In Annapolis, Md., the Past Is Always at Hand

August 22, 2008|Steve Bailey

IF you have read “Roots” by Alex Haley, you have already been introduced to Annapolis, the capital of Maryland and briefly, in 1783 and 1784, the capital of the United States. It is where a battered and enslaved African teenager named Kunta Kinte arrived in America and where he was sold at auction to a planter in Virginia. Statues at the harbor today depict Mr. Haley, who traced his ancestry to Kunta Kinte, reading to three children.

From the shame of the slave trade to the elegance of Washington’s resignation as commander-in-chief, delivered in what is still the Maryland State House, the past is always at hand in Annapolis. Look beyond the chic merchandise in downtown shop windows to the red-brick buildings themselves, many of them dating to the Colonial era. All of downtown is a lively National Historic District where tourists and townspeople mingle with midshipmen, often in uniform, from the United States Naval Academy and with Johnnies — students at St. John’s College.

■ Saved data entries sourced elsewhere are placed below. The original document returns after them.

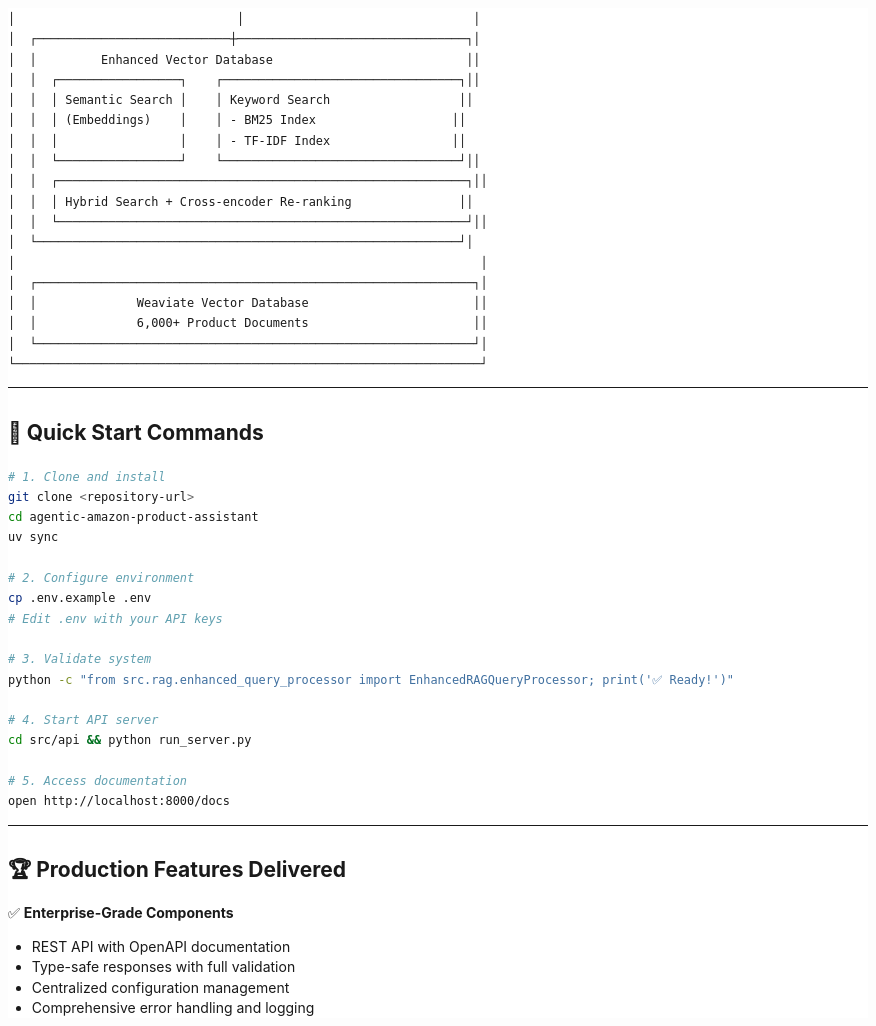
 ```
│                               │                                │
│  ┌───────────────────────────┼────────────────────────────────┐│
│  │         Enhanced Vector Database                           ││
│  │  ┌─────────────────┐    ┌─────────────────────────────────┐││
│  │  │ Semantic Search │    │ Keyword Search                  ││
│  │  │ (Embeddings)    │    │ - BM25 Index                   ││
│  │  │                 │    │ - TF-IDF Index                 ││
│  │  └─────────────────┘    └─────────────────────────────────┘││
│  │  ┌─────────────────────────────────────────────────────────┐││
│  │  │ Hybrid Search + Cross-encoder Re-ranking               ││
│  │  └─────────────────────────────────────────────────────────┘││
│  └───────────────────────────────────────────────────────────┘│
│                                                                 │
│  ┌─────────────────────────────────────────────────────────────┐│
│  │              Weaviate Vector Database                       ││
│  │              6,000+ Product Documents                       ││
│  └─────────────────────────────────────────────────────────────┘│
└─────────────────────────────────────────────────────────────────┘
```

---

## 🎯 **Quick Start Commands**

```bash
# 1. Clone and install
git clone <repository-url>
cd agentic-amazon-product-assistant
uv sync

# 2. Configure environment
cp .env.example .env
# Edit .env with your API keys

# 3. Validate system
python -c "from src.rag.enhanced_query_processor import EnhancedRAGQueryProcessor; print('✅ Ready!')"

# 4. Start API server
cd src/api && python run_server.py

# 5. Access documentation
open http://localhost:8000/docs
```

---

## 🏆 **Production Features Delivered**

✅ **Enterprise-Grade Components**
- REST API with OpenAPI documentation
- Type-safe responses with full validation
- Centralized configuration management
- Comprehensive error handling and logging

Alleys and oddly angled streets are crammed with small row houses and slivers of gardens. Cafes and restaurants offer outdoor tables in season. Mansions inhabited by Maryland’s political elite at the dawn of the nation are open to visitors. Segway riders roll en masse for tours. Yachtsmen proudly parade their boats on a finger of water, called Ego Alley, that ends at City Dock in the heart of downtown.

Annapolis, which is often choked by automobile traffic, is perhaps best reached by water. Sail or motor from the Chesapeake Bay, and you are likely to see the tops of the hilltop State House and the Naval Academy Chapel before the rest of the town is visible. Ric Dahlgren, the harbor master, said that each year 8,000 to 10,000 boats visit Annapolis, which is often called the sailing capital of the country.

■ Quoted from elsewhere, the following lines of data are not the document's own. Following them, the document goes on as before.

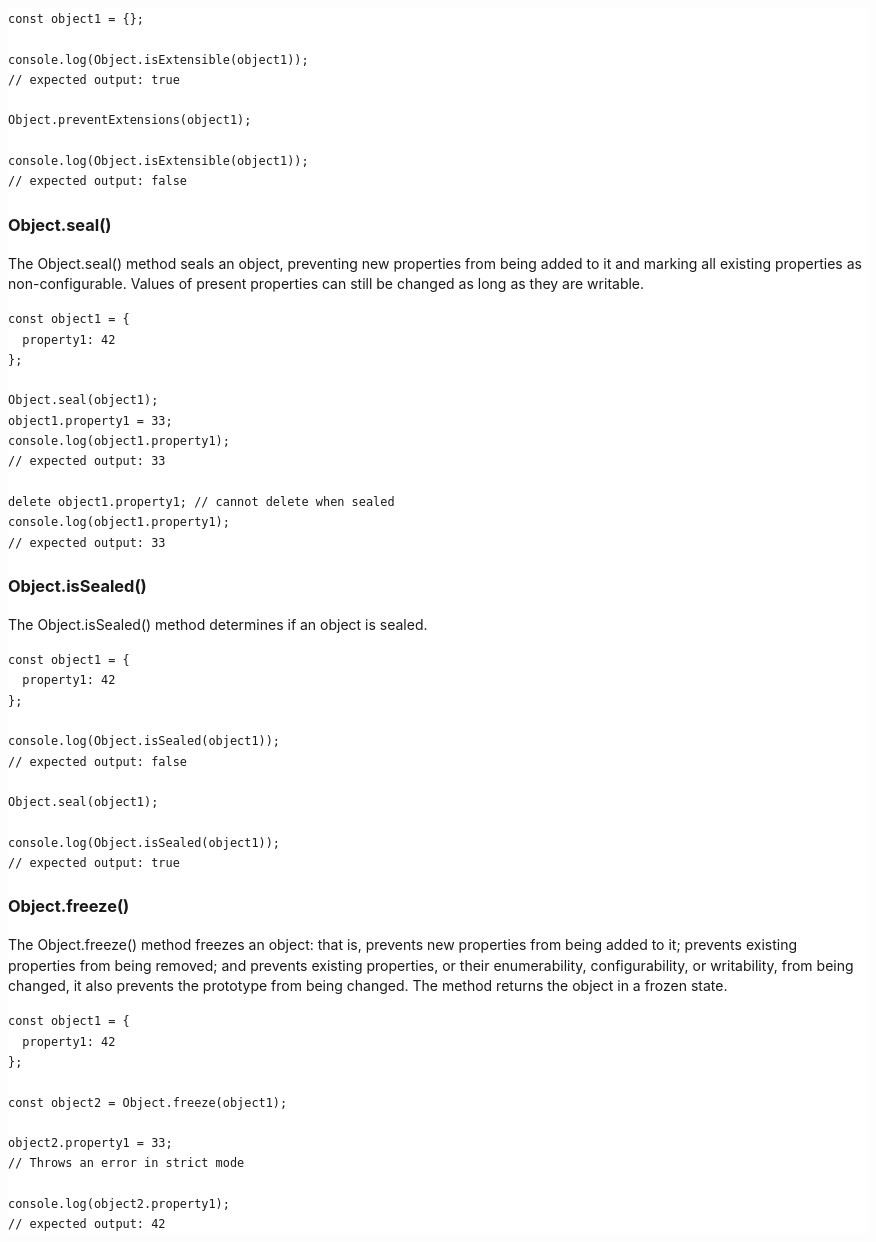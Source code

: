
 ```
const object1 = {};

console.log(Object.isExtensible(object1));
// expected output: true

Object.preventExtensions(object1);

console.log(Object.isExtensible(object1));
// expected output: false
```

### Object.seal()
The Object.seal() method seals an object, preventing new properties from being added to it and marking all existing properties as non-configurable. Values of present properties can still be changed as long as they are writable.
```
const object1 = {
  property1: 42
};

Object.seal(object1);
object1.property1 = 33;
console.log(object1.property1);
// expected output: 33

delete object1.property1; // cannot delete when sealed
console.log(object1.property1);
// expected output: 33
```
### Object.isSealed()
The Object.isSealed() method determines if an object is sealed.
```
const object1 = {
  property1: 42
};

console.log(Object.isSealed(object1));
// expected output: false

Object.seal(object1);

console.log(Object.isSealed(object1));
// expected output: true

```
### Object.freeze()
The Object.freeze() method freezes an object: that is, prevents new properties from being added to it; prevents existing properties from being removed; and prevents existing properties, or their enumerability, configurability, or writability, from being changed, it also prevents the prototype from being changed.  The method returns the object in a frozen state.
```
const object1 = {
  property1: 42
};

const object2 = Object.freeze(object1);

object2.property1 = 33;
// Throws an error in strict mode

console.log(object2.property1);
// expected output: 42
```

Drivers (it is about 40 minutes from both Washington and Baltimore) can head to the waterfront, too, to begin a tour of the city at City Dock, a great spot for walking and browsing. Park at the Navy-Marine Corps Memorial Stadium and take a free shuttle to the City Dock area. Many visitors barely go beyond the shops and restaurants near Ego Alley.

Pop into Re-Sails (42 Randall Street, 410-263-4982), which sells a variety of goods, including drawstring backpacks for $49 and $54, made of recycled sails. Next door, Mixed Greens (410-216-9830) offers eco-friendly items, including bowls shaped from old vinyl records, sold for $28.